L'habitat est un facteur majeur de risque de saturnisme mais il existe également d'autres sources d'intoxication.

Par la consommation de peintures au plomb largement utilisées jusqu’à la moitié du 20 -ème siècle (absorption d’écailles ou de poussières de peintures en mauvais état)

En marchant à quatre pattes sur des sols contaminés et en portant les mains à la bouche

Par l’exercice d’une activité professionnelle à risque (métallurgie du plomb, fabrication de fil de soudure, production de verre, fabrication de pigments de peinture, joaillerie, etc.) 

En respirant les poussières ou vapeurs lors des opérations de bricolage (ponçage des surfaces et émission de poussières, utilisation d’un décapeur thermique pour enlever les peintures et émission de vapeurs de plomb) 

Par l’air (air pollué à proximité d’usines produisant ou utilisant du plomb, d’incinérateurs de déchets …)

Par l’eau (plomb libéré par les canalisations au plomb)

Par l’alimentation (utilisation de céramiques artisanales, consommation d’abats (foie, rognons) d’animaux élevés en zone polluée, consommation de poissons vivant dans des rivières polluées par le plomb, consommation de légumes ayant poussé en zone contaminée par le plomb …)

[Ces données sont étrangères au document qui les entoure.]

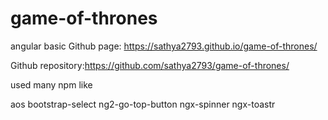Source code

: # game-of-thrones
angular basic
Github page: https://sathya2793.github.io/game-of-thrones/

Github repository:https://github.com/sathya2793/game-of-thrones/

used many npm like

aos
bootstrap-select
ng2-go-top-button
ngx-spinner
ngx-toastr
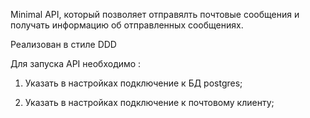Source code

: Minimal API, который позволяет отправялть почтовые сообщения и получать информацию об отправленных сообщениях.

Реализован в стиле DDD

Для запуска API необходимо :

1) Указать в настройках подключение к БД postgres;

2) Указать в настройках подключение к почтовому клиенту;

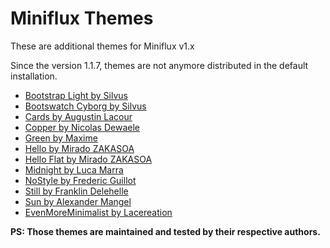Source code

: Miniflux Themes
===============

These are additional themes for Miniflux v1.x

Since the version 1.1.7, themes are not anymore distributed in the default installation.

- [Bootstrap Light by Silvus](https://github.com/miniflux/theme-bootstrap-light)
- [Bootswatch Cyborg by Silvus](https://github.com/miniflux/theme-bootswatch-cyborg)
- [Cards by Augustin Lacour](https://github.com/miniflux/theme-cards)
- [Copper by Nicolas Dewaele](https://github.com/miniflux/theme-copper)
- [Green by Maxime](https://github.com/miniflux/theme-green)
- [Hello by Mirado ZAKASOA](https://github.com/meradoou/hello)
- [Hello Flat by Mirado ZAKASOA](https://github.com/meradoou/hello/tree/flat)
- [Midnight by Luca Marra](https://github.com/miniflux/theme-midnight)
- [NoStyle by Frederic Guillot](https://github.com/miniflux/theme-nostyle)
- [Still by Franklin Delehelle](https://github.com/miniflux/theme-still)
- [Sun by Alexander Mangel](https://github.com/cygnusfear/miniflux-theme-sun)
- [EvenMoreMinimalist by Lacereation](https://github.com/lacereation/minflux-theme)

**PS: Those themes are maintained and tested by their respective authors.**
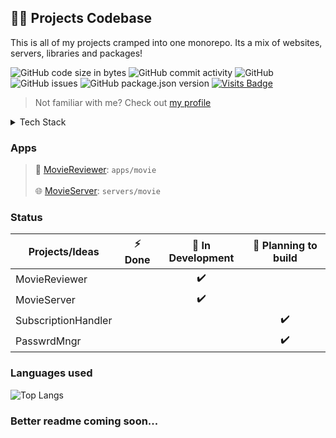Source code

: ## 🧑‍💻 Projects Codebase
This is all of my projects cramped into one monorepo.
Its a mix of websites, servers, libraries and packages!

![GitHub code size in bytes](https://img.shields.io/github/languages/code-size/VincentThomas06/Projects?color=red&label=codebase&style=flat-square)
![GitHub commit activity](https://img.shields.io/github/commit-activity/m/VincentThomas06/Projects?style=flat-square)
![GitHub](https://img.shields.io/github/license/VincentThomas06/Projects?style=flat-square&color=yellow)
![GitHub issues](https://img.shields.io/github/issues-raw/VincentThomas06/Projects?style=flat-square)
![GitHub package.json version](https://img.shields.io/github/package-json/v/VincentThomas06/Projects?style=flat-square)
[![Visits Badge](https://badges.pufler.dev/visits/VincentThomas06/Projects?style=flat-square)](https:braydoncoyer.dev)

> Not familiar with me? Check out [my profile](https://github.com/VincentThomas06)


<details>
  <summary>Tech Stack</summary>
  <br/>
    <b>🌐 Web</b> <a href="https://reactjs.org">React</a>
    <br />
    <b>🕸 Servers</b> <a href="https://nestjs.org">Nestjs</a>
  <br />
    <b>◼ Cli:s</b> <a href="https://oclif.io">Oclif</a>
</details>

### Apps

>  🎥 [MovieReviewer](https://github.com/VincentThomas06/Projects/tree/main/apps/movie): `apps/movie`<br/><br/>
>  🌐 [MovieServer](https://github.com/VincentThomas06/Projects/tree/main/servers/movie): `servers/movie`

### Status

| Projects/Ideas      | ⚡ Done | 🚧 In Development | 🤔 Planning to build |
| ------------------- | :-----: | :---------------: | :------------------: |
| MovieReviewer       |         |        ✔️         |                      |
| MovieServer         |         |        ✔️         |                      |
| SubscriptionHandler |         |                   |          ✔️          |
| PasswrdMngr         |         |                   |          ✔️          |

### Languages used
![Top Langs](https://github-readme-stats.vercel.app/api/top-langs/?username=VincentThomas06&layout=compact&theme=codeSTACKr)
### Better readme coming soon...
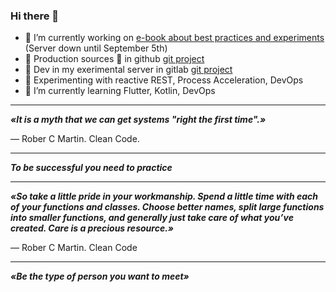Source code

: ### Hi there 👋

- 🔭 I’m currently working on [e-book about best practices and experiments](https://codemonsters.team/) (Server down until September 5th)
- 🔭 Production sources 🤪 in github [git project](https://github.com/codemonstersteam)
- 🔭 Dev in my exerimental server in gitlab [git project](https://git.codemonsters.team/guides/) 
- 🤔 Experimenting with reactive REST, Process Acceleration, DevOps
- 🌱 I’m currently learning Flutter, Kotlin, DevOps

---

***«It is a myth that we can get systems "right the first time".»*** 

— Rober C Martin. Clean Code.

---

***To be successful you need to practice***

---

***«So take a little pride in your workmanship. Spend a little time with each of your functions and classes. Choose better names, split large functions into smaller functions, and generally just take care of what you’ve created. Care is a precious resource.»***

 — Rober C Martin. Clean Code

---
***«Be the type of person you want to meet»***
<!--
**max0l0gy/max0l0gy** is a ✨ _special_ ✨ repository because its `README.md` (this file) appears on your GitHub profile.

Here are some ideas to get you started:

- 🔭 I’m currently working on ...
- 🌱 I’m currently learning ...
- 👯 I’m looking to collaborate on ...
- 🤔 I’m looking for help with ...
- 💬 Ask me about ...
- 📫 How to reach me: ...
- 😄 Pronouns: ...
- ⚡ Fun fact: ...
-->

Par le tabagisme actif et passif (plomb contenu dans la fumée liée à la combustion de tabac : cigarettes, cigares, pipe

En respirant les poussières ou vapeurs lors d’activités de loisirs des parents (fabrication de balles pour les armes à feu, coulage de soldats de plomb …)

Utilisation de remèdes à base d’argile contenant du plomb ou de cosmétiques traditionnels (khôl par exemple)

En cas de découverte d’un cas de saturnisme chez une personne mineure (plombémie atteignant 50 μg/L), une procédure d’urgence est déclenchée.

Une enquête environnementale est menée par l’Agence régionale de santé ou le Service communal d’hygiène et de santé pour identifier les sources d’intoxication. Dans ce cadre un diagnostic portant sur les revêtements des immeubles fréquentés par la personne mineure (diagnostic du risque d’intoxication par le plomb des peintures ou DRIPP) peut être effectué.

S’il s’avère que des revêtements dégradés contenant du plomb sont à l’origine de l’intoxication, le préfet demande au propriétaire de réaliser les travaux nécessaires pour supprimer le risque d’exposition au plomb (par exemple en recouvrant les peintures dégradées) dans un délai de 1 mois (si le préfet demande que les occupants soient hébergés pendant les travaux, ce délai passe à 3 mois). Le propriétaire a 10 jours pour faire connaitre au préfet sa décision concernant la réalisation des travaux. A défaut, le préfet fait réaliser d’office les travaux aux frais du propriétaire.

Cette procédure peut être engagée même en l’absence de cas de saturnisme, si le DRIPP ou le constat de risque d’exposition au plomb met en évidence un risque d’exposition au plomb pour une personne mineure.